What is more; in a digitally transparent world where word of mouth is stronger than ever, the actual experience needs to be aligned with the image. A positive employee experience can strengthen the image, however, it probably works in the other direction too; the image can strengthen the experience. Doesn’t it feel better to work for a company that has a good reputation? And what about the experience of employees in those companies that find themselves in a crisis or a scandal?
Employer branding is, in reality, as much about internal branding too. The real experts in your work community are those who are actually building it. You know the old PR truth that people don’t believe in management, but in experts. The same is presumably true when it comes to employer branding. Who would you trust more when wanting to find out about a work community – recruiting HR or peer employees?
Allow for versatile contents
Today, organisations need different types of communications content. People are extremely skilled in handling information and we all develop different strategies to cope with the overload of messages. For job searches, some of us count on LinkedIn, others scan careers sites or job boards, while others talk to their friends. On the other hand, we expect we will get the information we want in the media and in the formats we prefer. The baseline for employers is to have their careers site in shape. LinkedIn starts to be a must. Videos, Twitter, Facebook, Instagram and other social media channels are also popular for employer branding purposes.
Employee-driven communications represents perhaps the most important content to complement companies’ official streams. If you train your people in presenting, give them the tools to act as spokespersons and let them know your employer story and the company story underlying it: they will be able to bring it to life. Make your people visible in social media, in traditional media and at face-to-face events. And let them know that they have an important role in building your employer brand. Give room to diversity and nuances, as well as challenges and even problems – your employees are providing just the authentic non-polished picture of your work community that the official streams cannot cater to. Also, talk not only about profession and expertise, but also about culture and habits. A great example of employee communications is Wärtsilä’s employee radio, portrayed in Brett Minchington’s latest book that includes employer branding cases from around the world and will soon be available.
Target your message
Probably your organisation needs to talk to very different kinds of groups. You need to cover different geographical markets and appeal to Millennials, Generation X representatives, Baby-Boomers, young professionals, experts and specialists from many different sectors, C-level candidates and so on. It is self-evident then that you need targeted messages, different communications platforms and formats. BASF’s career site is a great example of targeting. EY, like many other consulting companies, are also skilled at segmenting information to different kinds of professionals on their career site.

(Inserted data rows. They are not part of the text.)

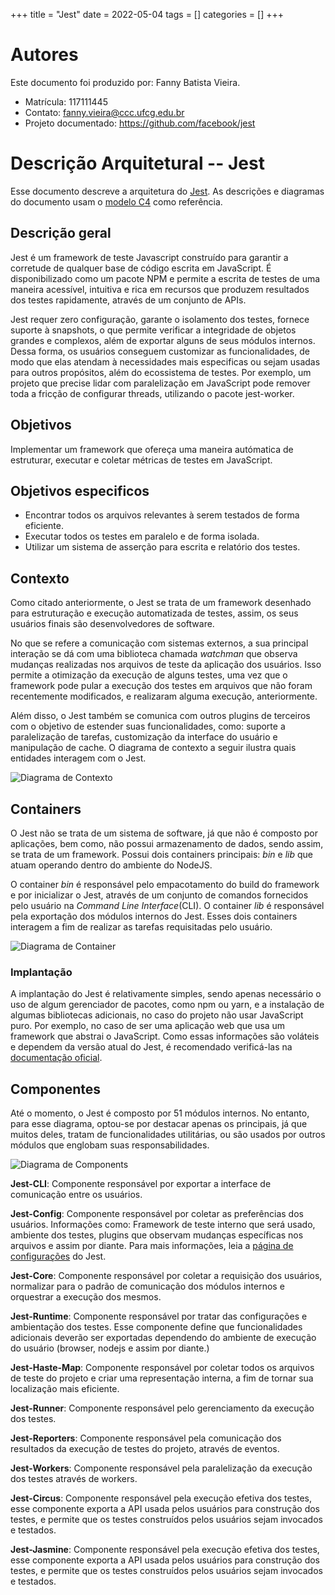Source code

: +++
title = "Jest"
date = 2022-05-04
tags = []
categories = []
+++

# Autores

Este documento foi produzido por: Fanny Batista Vieira.

- Matrícula: 117111445
- Contato: fanny.vieira@ccc.ufcg.edu.br
- Projeto documentado: https://github.com/facebook/jest

# Descrição Arquitetural -- Jest

Esse documento descreve a arquitetura do [Jest](https://github.com/facebook/jest). As descrições e diagramas do documento usam o [modelo C4](https://c4model.com/) como referência.

## Descrição geral

Jest é um framework de teste Javascript construído para garantir a corretude de qualquer base de código escrita em JavaScript. É disponibilizado como um pacote NPM e permite a escrita de testes de uma maneira acessível, intuitiva e rica em recursos que produzem resultados dos testes rapidamente, através de um conjunto de APIs.

Jest requer zero configuração, garante o isolamento dos testes, fornece suporte à snapshots, o que permite verificar a integridade de objetos grandes e complexos, além de exportar alguns de seus módulos internos. Dessa forma, os usuários conseguem customizar as funcionalidades, de modo que elas atendam à necessidades mais especificas ou sejam usadas para outros propósitos, além do ecossistema de testes. Por exemplo, um projeto que precise lidar com paralelização em JavaScript pode remover toda a fricção de configurar threads, utilizando o pacote jest-worker.

## Objetivos

Implementar um framework que ofereça uma maneira autómatica de estruturar, executar e coletar métricas de testes em JavaScript.

## Objetivos especificos

- Encontrar todos os arquivos relevantes à serem testados de forma eficiente.
- Executar todos os testes em paralelo e de forma isolada.
- Utilizar um sistema de asserção para escrita e relatório dos testes.

## Contexto

Como citado anteriormente, o Jest se trata de um framework desenhado para estruturação e execução automatizada de testes, assim, os seus usuários finais são desenvolvedores de software.

No que se refere a comunicação com sistemas externos, a sua principal interação se dá com uma biblioteca chamada _watchman_ que observa mudanças realizadas nos arquivos de teste da aplicação dos usuários. Isso permite a otimização da execução de alguns testes, uma vez que o framework pode pular a execução dos testes em arquivos que não foram recentemente modificados, e realizaram alguma execução, anteriormente.

Além disso, o Jest também se comunica com outros plugins de terceiros com o objetivo de estender suas funcionalidades, como: suporte a paralelização de tarefas, customização da interface do usuário e manipulação de cache. O diagrama de contexto a seguir ilustra quais entidades interagem com o Jest.

![Diagrama de Contexto](context_diagram_jest.png)

## Containers

O Jest não se trata de um sistema de software, já que não é composto por aplicações, bem como, não possui armazenamento de dados, sendo assim, se trata de um framework. Possui dois containers principais: _bin_ e _lib_ que atuam operando dentro do ambiente do NodeJS.

O container _bin_ é responsável pelo empacotamento do build do framework e por inicializar o Jest, através de um conjunto de comandos fornecidos pelo usuário na _Command Line Interface_(CLI). O container _lib_ é responsável pela exportação dos módulos internos do Jest. Esses dois containers interagem a fim de realizar as tarefas requisitadas pelo usuário.

![Diagrama de Container](container_diagram_jest.png)

### Implantação

A implantação do Jest é relativamente simples, sendo apenas necessário o uso de algum gerenciador de pacotes, como npm ou yarn, e a instalação de algumas bibliotecas adicionais, no caso do projeto não usar JavaScript puro. Por exemplo, no caso de ser uma aplicação web que usa um framework que abstrai o JavaScript. Como essas informações são voláteis e dependem da versão atual do Jest, é recomendado verificá-las na [documentação oficial](https://jestjs.io/docs/getting-started).

## Componentes

Até o momento, o Jest é composto por 51 módulos internos. No entanto, para esse diagrama, optou-se por destacar apenas os principais, já que muitos deles, tratam de funcionalidades utilitárias, ou são usados por outros módulos que englobam suas responsabilidades.

![Diagrama de Components](component_diagram_jest.png)

**Jest-CLI**: Componente responsável por exportar a interface de comunicação entre os usuários.

**Jest-Config**: Componente responsável por coletar as preferências dos usuários. Informações como: Framework de teste interno que será usado, ambiente dos testes, plugins que observam mudanças específicas nos arquivos e assim por diante. Para mais informações, leia a [página de configurações](https://jestjs.io/docs/configuration) do Jest.

**Jest-Core**: Componente responsável por coletar a requisição dos usuários, normalizar para o padrão de comunicação dos módulos internos e orquestrar a execução dos mesmos.

**Jest-Runtime**: Componente responsável por tratar das configurações e ambientação dos testes. Esse componente define que funcionalidades adicionais deverão ser exportadas dependendo do ambiente de execução do usuário (browser, nodejs e assim por diante.)

**Jest-Haste-Map**: Componente responsável por coletar todos os arquivos de teste do projeto e criar uma representação interna, a fim de tornar sua localização mais eficiente.

**Jest-Runner**: Componente responsável pelo gerenciamento da execução dos testes.

**Jest-Reporters**: Componente responsável pela comunicação dos resultados da execução de testes do projeto, através de eventos.

**Jest-Workers**: Componente responsável pela paralelização da execução dos testes através de workers.

**Jest-Circus**: Componente responsável pela execução efetiva dos testes, esse componente exporta a API usada pelos usuários para construção dos testes, e permite que os testes construídos pelos usuários sejam invocados e testados.

**Jest-Jasmine**: Componente responsável pela execução efetiva dos testes, esse componente exporta a API usada pelos usuários para construção dos testes, e permite que os testes construídos pelos usuários sejam invocados e testados.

So in a world already overburdened with messages, my honest belief is that what employers need to do to build their image, is actually to produce or provide the circumstances for even more messages. But this content should be varied, presented in different media and formats and include both professionally developed corporate materials as well as diversified employee materials, shared without the gatekeeper function of marketing or communications. The highly adept communications consumer of today will pick the contents relevant for him or her, and if you are able to support this by targeting, then that is a definite plus in the competition for visibility.